Roy Lane Marble

Personal information
- Born: December 13, 1966 Flint, Michigan, U.S.
- Died: September 11, 2015 (aged 48) Lansing, Michigan, U.S.
- Listed height: 6 ft 6 in (1.98 m)
- Listed weight: 190 lb (86 kg)

Career information
- High school: Beecher (Flint, Michigan)
- College: Iowa (1985–1989)
- NBA draft: 1989: 1st round, 23rd overall pick
- Drafted by: Atlanta Hawks
- Playing career: 1989–1995
- Position: Shooting guard / small forward
- Number: 22, 5

Career history
- 1989–1990: Atlanta Hawks
- 1990–1991: Cedar Rapids Silver Bullets
- 1991–1992: Tri-City Chinook
- 1993: Montreal Dragons
- 1993: Fargo-Moorhead Fever
- 1993: Quad City Thunder
- 1994: Denver Nuggets
- 1994: Tri-City Chinook
- 1994–1995: Shreveport Crawdads

Career highlights
- Big Ten Freshman of the Year (1985); Third-team Parade All-American (1985); McDonald's All-American (1985);
- Stats at NBA.com
- Stats at Basketball Reference

= Roy Marble =

American basketball player (1966–2015)

Roy Lane Marble Jr. (December 13, 1966 – September 11, 2015) was an American professional basketball player, 6'6" tall, who played as a swingman.

After playing four seasons at the University of Iowa from 1985 to 1989, Marble left the college as Iowa's all-time leading scorer with 2,116 points, a record which stood for 32 years until Luka Garza broke it on February 21, 2021. Marble was selected by the Atlanta Hawks in the first round (23rd overall) of the 1989 NBA draft, playing for the club during his rookie year (24 games, scoring a total of 51 points).

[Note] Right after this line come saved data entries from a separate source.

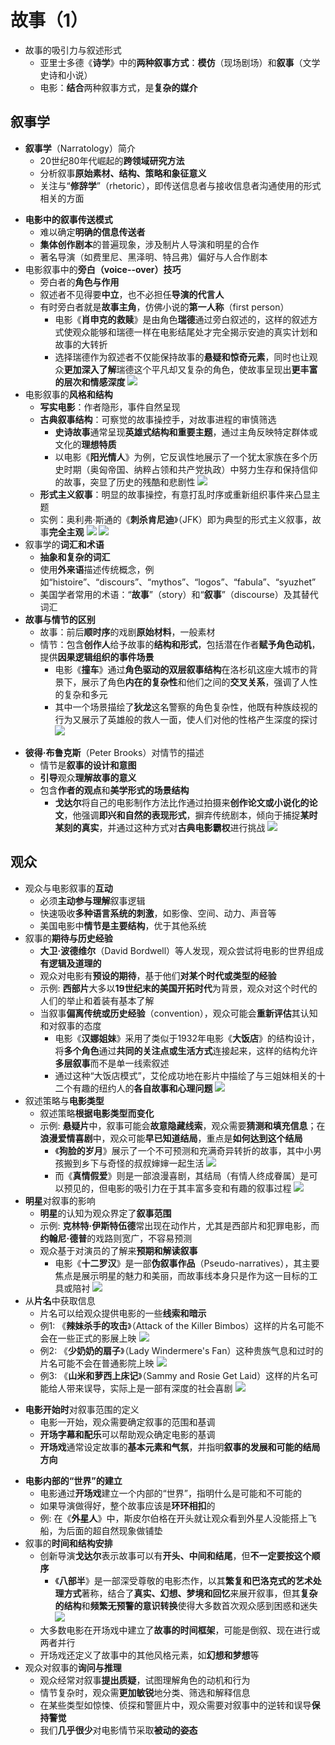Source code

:# 故事（1）
* 故事的吸引力与叙述形式
   - 亚里士多德《**诗学**》中的**两种叙事方式**：**模仿**（现场剧场）和**叙事**（文学史诗和小说）
   - 电影：**结合**两种叙事方式，是**复杂的媒介**
## 叙事学
* **叙事学**（Narratology）简介
   - 20世纪80年代崛起的**跨领域研究方法**
   - 分析叙事**原始素材、结构、策略和象征意义**
   - 关注与“**修辞学**”（rhetoric），即传送信息者与接收信息者沟通使用的形式相关的方面
- **电影中的叙事传送模式**
   - 难以确定**明确的信息传送者**
   - **集体创作剧本**的普遍现象，涉及制片人导演和明星的合作
   - 著名导演（如费里尼、黑泽明、特吕弗）偏好与人合作剧本
- 电影叙事中的**旁白（voice--over）技巧**
   - 旁白者的**角色与作用**
   - 叙述者不见得要**中立**，也不必担任**导演的代言人**
   - 有时旁白者就是**故事主角**，仿佛小说的**第一人称**（first person）
     - 电影《**肖申克的救赎**》是由角色**瑞德**通过旁白叙述的，这样的叙述方式使观众能够和瑞德一样在电影结尾处才完全揭示安迪的真实计划和故事的大转折
     - 选择瑞德作为叙述者不仅能保持故事的**悬疑和惊奇元素**，同时也让观众**更加深入了解**瑞德这个平凡却又复杂的角色，使故事呈现出**更丰富的层次和情感深度**
![](images/2023-09-15-16-06-11.png)
- 电影叙事的**风格和结构**
   - **写实电影**：作者隐形，事件自然呈现
   - **古典叙事结构**：可察觉的故事操控手，对故事进程的审慎筛选
     - **史诗故事**通常呈现**英雄式结构和重要主题**，通过主角反映特定群体或文化的**理想特质**
     - 以电影《**阳光情人**》为例，它反讽性地展示了一个犹太家族在多个历史时期（奥匈帝国、纳粹占领和共产党执政）中努力生存和保持信仰的故事，突显了历史的残酷和悲剧性
![](images/2023-09-15-15-55-50.png)
   - **形式主义叙事**：明显的故事操控，有意打乱时序或重新组织事件来凸显主题
   - 实例：奥利弗·斯通的《**刺杀肯尼迪**》（JFK）即为典型的形式主义叙事，故事**完全主观**
![](images/2023-09-15-15-56-30.png)
![](images/2023-09-15-15-57-25.png)
- 叙事学的**词汇和术语**
   - **抽象和复杂的词汇**
   - 使用**外来语**描述传统概念，例如“histoire”、“discours”、“mythos”、“logos”、“fabula”、“syuzhet”
   - 美国学者常用的术语：“**故事**”（story）和“**叙事**”（discourse）及其替代词汇
- **故事与情节的区别**
   - 故事：前后**顺时序**的戏剧**原始材料**，一般素材
   - 情节：包含**创作人**给予故事的**结构和形式**，包括潜在作者**赋予角色动机**，提供**因果逻辑组织的事件场景**
     - 电影《**撞车**》通过**角色驱动的双层叙事结构**在洛杉矶这座大城市的背景下，展示了角色**内在的复杂性**和他们之间的**交叉关系**，强调了人性的复杂和多元
     - 其中一个场景描绘了**狄龙**这名警察的角色复杂性，他既有种族歧视的行为又展示了英雄般的救人一面，使人们对他的性格产生深度的探讨
![](images/2023-09-15-16-01-00.png)
* **彼得·布鲁克斯**（Peter Brooks）对情节的描述
   - 情节是**叙事的设计和意图**
   - **引导**观众**理解故事的意义**
   - 包含**作者的观点**和**美学形式的场景结构**
     - **戈达尔**将自己的电影制作方法比作通过拍摄来**创作论文或小说化的论文**，他强调**即兴和自然的表现形式**，摒弃传统剧本，倾向于捕捉**某时某刻的真实**，并通过这种方式对**古典电影霸权**进行挑战
![](images/2023-09-15-16-03-22.png)
## 观众
* 观众与电影叙事的**互动**
   * 必须**主动参与理解**叙事逻辑
   * 快速吸收**多种语言系统的刺激**，如影像、空间、动力、声音等
   * 美国电影中**情节是主要结构**，优于其他系统
* 叙事的**期待与历史经验**
   * **大卫·波德维尔**（David Bordwell）等人发现，观众尝试将电影的世界组成**有逻辑及道理的**
   * 观众对电影有**预设的期待**，基于他们**对某个时代或类型的经验**
   * 示例: **西部片**大多以**19世纪末的美国开拓时代**为背景，观众对这个时代的人们的举止和着装有基本了解
   * 当叙事**偏离传统或历史经验**（convention），观众可能会**重新评估**其认知和对叙事的态度
     * 电影《**汉娜姐妹**》采用了类似于1932年电影《**大饭店**》的结构设计，将**多个角色**通过**共同的关注点或生活方式**连接起来，这样的结构允许**多层叙事**而不是单一线索叙述
     * 通过这种“大饭店模式”，艾伦成功地在影片中描绘了与三姐妹相关的十二个有趣的纽约人的**各自故事和心理问题**
![](images/2023-09-15-16-09-02.png)
* 叙述策略与**电影类型**
   * 叙述策略**根据电影类型而变化**
   * 示例: **悬疑片**中，叙事可能会**故意隐藏线索**，观众需要**猜测和填充信息**；在**浪漫爱情喜剧**中，观众可能**早已知道结局**，重点是**如何达到这个结局**
     * 《**狗脸的岁月**》展示了一个不可预测和充满奇异转折的故事，其中小男孩搬到乡下与奇怪的叔叔婶婶一起生活
![](images/2023-09-15-16-15-40.png)
     * 而《**真情假爱**》则是一部浪漫喜剧，其结局（有情人终成眷属）是可以预见的，但电影的吸引力在于其丰富多变和有趣的叙事过程
![](images/2023-09-15-16-16-29.png)
* **明星**对叙事的影响
   * **明星**的认知为观众界定了**叙事范围**
   * 示例: **克林特·伊斯特伍德**常出现在动作片，尤其是西部片和犯罪电影，而**约翰尼·德普**的戏路则宽广，不容易预测
   * 观众基于对演员的了解来**预期和解读叙事**
     * 电影《**十二罗汉**》是一部**伪叙事作品**（Pseudo-narratives），其主要焦点是展示明星的魅力和美丽，而故事线本身只是作为这一目标的工具或陪衬
![](images/2023-09-15-16-11-34.png)
* 从**片名**中获取信息
   - 片名可以给观众提供电影的一些**线索和暗示**
   - 例1: 《**辣妹杀手的攻击**》（Attack of the Killer Bimbos）这样的片名可能不会在一些正式的影展上映
![](images/2023-09-15-16-17-31.png)
   - 例2: 《**少奶奶的扇子**》（Lady Windermere's Fan）这种贵族气息和过时的片名可能不会在普通影院上映
![](images/2023-09-15-16-18-04.png)
   - 例3: 《**山米和萝西上床记**》（Sammy and Rosie Get Laid）这样的片名可能给人带来误导，实际上是一部有深度的社会喜剧
![](images/2023-09-15-16-18-30.png)
- **电影开始时**对叙事范围的定义
   - 电影一开始，观众需要确定叙事的范围和基调
   - **开场字幕和配乐**可以帮助观众确定电影的基调
   - **开场戏**通常设定故事的**基本元素和气氛**，并指明**叙事的发展和可能的结局方向**
* **电影内部的“世界”的建立**
   - 电影通过**开场戏**建立一个内部的“世界”，指明什么是可能和不可能的
   - 如果导演做得好，整个故事应该是**环环相扣**的
   - 例: 在《**外星人**》中，斯皮尔伯格在开头就让观众看到外星人没能搭上飞船，为后面的超自然现象做铺垫
* 叙事的**时间和结构安排**
   - 创新导演**戈达尔**表示故事可以有**开头、中间和结尾**，但**不一定要按这个顺序**
     - 《**八部半**》是一部深受尊敬的电影杰作，以其**繁复和巴洛克式的艺术处理方式**著称，结合了**真实、幻想、梦境和回忆**来展开叙事，但其**复杂的结构**和**频繁无预警的意识转换**使得大多数首次观众感到困惑和迷失
![](images/2023-09-15-16-13-38.png)
   - 大多数电影在开场戏中建立了**故事的时间框架**，可能是倒叙、现在进行或两者并行
   - 开场戏还定义了故事中的其他风格元素，如**幻想和梦想**等
* 观众对叙事的**询问与推理**
   * 观众经常对叙事**提出质疑**，试图理解角色的动机和行为
   * 情节复杂时，观众需**更加敏锐**地分类、筛选和解释信息
   * 在某些类型如惊悚、侦探和警匪片中，观众需要对叙事中的逆转和误导**保持警觉**
   * 我们**几乎很少**对电影情节采取**被动的姿态**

He also had a brief stint with the Denver Nuggets during the 1993–94 season, appearing in 5 games.

==Personal life==
In August 2014, Marble was diagnosed with stage 4 cancer that began in his lungs. He was publicly vocal about his struggle with this terminal disease, while relocating his family from Iowa to his home state of Michigan.

Marble died of cancer on September 11, 2015, at the age of 48, the birthday of his nephew, Asher.

Marble's son, Devyn, followed in his father's footsteps to Iowa and the NBA. Devyn and his father were the first father-son duo in Big Ten history to each score 1,000 points.

Marble came into the news again in 2021 when his family expressed displeasure at the retirement of Luka Garza's jersey number (announced after the last game of the season on March 7), noting that they felt hurt and disrespected by the move upon the fact that Marble's number was not retired; Marble, alongside Murray Wier and Chuck Darling, are considered the best players to not have their jersey number retired by Iowa. Devyn stated that he would never publicly watch another Iowa game again. Two days after announcing Garza's jersey retirement, Iowa athletic director Gary Barta gave a public apology to the Marble family.